## What the task requires
Reproduce the records below exactly from their first line through the line containing "In this project, we", omitting all pictures.

Saved entries
========================================================================

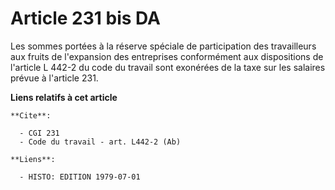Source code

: # Article 231 bis DA

Les sommes portées à la réserve spéciale de participation des travailleurs aux fruits de l'expansion des entreprises
conformément aux dispositions de l'article L 442-2 du code du travail sont exonérées de la taxe sur les salaires prévue à
l'article 231.

**Liens relatifs à cet article**

	**Cite**:

	  - CGI 231
	  - Code du travail - art. L442-2 (Ab)

	**Liens**:

	  - HISTO: EDITION 1979-07-01
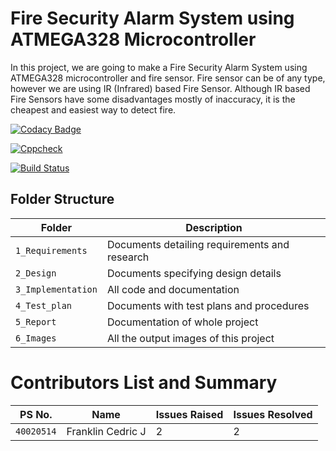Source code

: # Fire Security Alarm System using ATMEGA328 Microcontroller

In this project, we are going to make a Fire Security Alarm System using ATMEGA328 microcontroller and fire sensor. Fire sensor can be of any type, however we are using IR (Infrared) based Fire Sensor. Although IR based Fire Sensors have some disadvantages mostly of inaccuracy, it is the cheapest and easiest way to detect fire.

[![Codacy Badge](https://api.codacy.com/project/badge/Grade/0b4e5807c65d4f5b84f034f05ea4624b)](https://app.codacy.com/gh/MaligiAdithyaKumar/M2-Embedded_PCBEEPER?utm_source=github.com&utm_medium=referral&utm_content=MaligiAdithyaKumar/M2-Embedded_PCBEEPER&utm_campaign=Badge_Grade_Settings)

[![Cppcheck](https://github.com/MaligiAdithyaKumar/M2-Embedded_PCBEEPER/actions/workflows/cppcheck.yml/badge.svg)](https://github.com/MaligiAdithyaKumar/M2-Embedded_PCBEEPER/actions/workflows/cppcheck.yml)

[![Build Status](https://github.com/MaligiAdithyaKumar/M2-Embedded_PCBEEPER/actions/workflows/compile.yml/badge.svg)](https://github.com/MaligiAdithyaKumar/M2-Embedded_PCBEEPER/actions/workflows/compile.yml)

## Folder Structure
Folder             | Description
-------------------| -----------------------------------------
`1_Requirements`   | Documents detailing requirements and research
`2_Design`         | Documents specifying design details
`3_Implementation` | All code and documentation
`4_Test_plan`      | Documents with test plans and procedures
`5_Report`         | Documentation of whole project
`6_Images`         | All the output images of this project

# Contributors List and Summary

| PS No. | Name | Issues Raised | Issues Resolved |
|---|---|---|---|
| `40020514` | Franklin Cedric J | 2 | 2 |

========================================================================

## Output for this task
Source code

: # Article 231 bis DA

Les sommes portées à la réserve spéciale de participation des travailleurs aux fruits de l'expansion des entreprises
conformément aux dispositions de l'article L 442-2 du code du travail sont exonérées de la taxe sur les salaires prévue à
l'article 231.

**Liens relatifs à cet article**

	**Cite**:

	  - CGI 231
	  - Code du travail - art. L442-2 (Ab)

	**Liens**:

	  - HISTO: EDITION 1979-07-01
Source code

: # Fire Security Alarm System using ATMEGA328 Microcontroller

In this project, we are going to make a Fire Security Alarm System using ATMEGA328 microcontroller and fire sensor. Fire sensor can be of any type, however we are using IR (Infrared) based Fire Sensor. Although IR based Fire Sensors have some disadvantages mostly of inaccuracy, it is the cheapest and easiest way to detect fire.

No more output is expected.